*Problem:*
Leaving the pictures out, transcribe the records below exactly.

(Stored data entries)
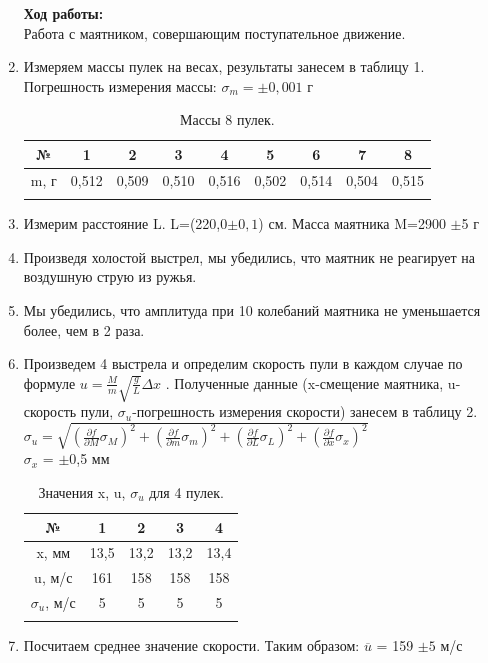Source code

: \documentclass[a4paper, 12pt]{article}%
\begin{document}
	\begin{enumerate}
	\textbf{Ход работы:} \\
	Работа с маятником, совершающим поступательное движение.
	\item Измеряем массы пулек на весах, результаты занесем в таблицу 1. Погрешность измерения массы: $\sigma_m = \pm0,001 \text{ г}$ 
	
		\begin{longtable}{|c|c|c|c|c|c|c|c|c|}
		\hline 
		№ & 1 & 2& 3 & 4 & 5 & 6 & 7 & 8 \\
		\hline
		m, г& 0,512& 0,509& 0,510& 0,516 & 0,502 & 0,514 & 0,504 & 0,515\\
		\hline
		\caption{Массы 8 пулек.}
	\end{longtable}

	\item Измерим расстояние L. L=(220,0$\pm0,1$) см. Масса маятника M=2900 $\pm$5 г
	\item Произведя холостой выстрел, мы убедились, что маятник не реагирует на воздушную струю из ружья.
	\item Мы убедились, что амплитуда при 10 колебаний маятника не уменьшается более, чем в 2 раза.
	\item Произведем 4 выстрела и определим скорость пули в каждом случае по формуле $ u=\frac{M}{m} \sqrt{\frac{g}{L}} \Delta x $ . Полученные данные (x-смещение маятника, u-скорость пули, $\sigma_u$-погрешность измерения скорости) занесем в таблицу 2. \\
	 $\sigma_u = \sqrt{(\frac{\partial f}{\partial M}\sigma_M)^2 + (\frac{\partial f}{\partial m}\sigma_m)^2 + (\frac{\partial f}{\partial L}\sigma_L)^2+(\frac{\partial f}{\partial x}\sigma_x)^2 }$ \\
	  $\sigma_x$  = $\pm$0,5 мм
	 
	 	\begin{longtable}{|c|c|c|c|c|}
	 	\hline 
	 	№ & 1 & 2 & 3 & 4 \\
	 	\hline
	 	x, мм &13,5 &13,2 &13,2  &13,4 \\
	 	\hline
	 	u, м/с &161 & 158 & 158 & 158\\
	 	\hline 
	 	$\sigma_u$, м/с &5 &5 &5 &5 \\
	 	\hline 
	 	\caption{Значения x, u, $\sigma_u$ для 4 пулек. }
	 \end{longtable}
 
 
	\item Посчитаем среднее значение скорости. Таким образом: $\overline{u}$ = 159 $\pm 5$ м/с
\end{enumerate}
	
\end{document}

*Solution to this problem:*
Source code

: \documentclass[a4paper, 12pt]{article}%
\begin{document}
	\begin{enumerate}
	\textbf{Ход работы:} \\
	Работа с маятником, совершающим поступательное движение.
	\item Измеряем массы пулек на весах, результаты занесем в таблицу 1. Погрешность измерения массы: $\sigma_m = \pm0,001 \text{ г}$ 
	
		\begin{longtable}{|c|c|c|c|c|c|c|c|c|}
		\hline 
		№ & 1 & 2& 3 & 4 & 5 & 6 & 7 & 8 \\
		\hline
		m, г& 0,512& 0,509& 0,510& 0,516 & 0,502 & 0,514 & 0,504 & 0,515\\
		\hline
		\caption{Массы 8 пулек.}
	\end{longtable}

	\item Измерим расстояние L. L=(220,0$\pm0,1$) см. Масса маятника M=2900 $\pm$5 г
	\item Произведя холостой выстрел, мы убедились, что маятник не реагирует на воздушную струю из ружья.
	\item Мы убедились, что амплитуда при 10 колебаний маятника не уменьшается более, чем в 2 раза.
	\item Произведем 4 выстрела и определим скорость пули в каждом случае по формуле $ u=\frac{M}{m} \sqrt{\frac{g}{L}} \Delta x $ . Полученные данные (x-смещение маятника, u-скорость пули, $\sigma_u$-погрешность измерения скорости) занесем в таблицу 2. \\
	 $\sigma_u = \sqrt{(\frac{\partial f}{\partial M}\sigma_M)^2 + (\frac{\partial f}{\partial m}\sigma_m)^2 + (\frac{\partial f}{\partial L}\sigma_L)^2+(\frac{\partial f}{\partial x}\sigma_x)^2 }$ \\
	  $\sigma_x$  = $\pm$0,5 мм
	 
	 	\begin{longtable}{|c|c|c|c|c|}
	 	\hline 
	 	№ & 1 & 2 & 3 & 4 \\
	 	\hline
	 	x, мм &13,5 &13,2 &13,2  &13,4 \\
	 	\hline
	 	u, м/с &161 & 158 & 158 & 158\\
	 	\hline 
	 	$\sigma_u$, м/с &5 &5 &5 &5 \\
	 	\hline 
	 	\caption{Значения x, u, $\sigma_u$ для 4 пулек. }
	 \end{longtable}
 
 
	\item Посчитаем среднее значение скорости. Таким образом: $\overline{u}$ = 159 $\pm 5$ м/с
\end{enumerate}
	
\end{document}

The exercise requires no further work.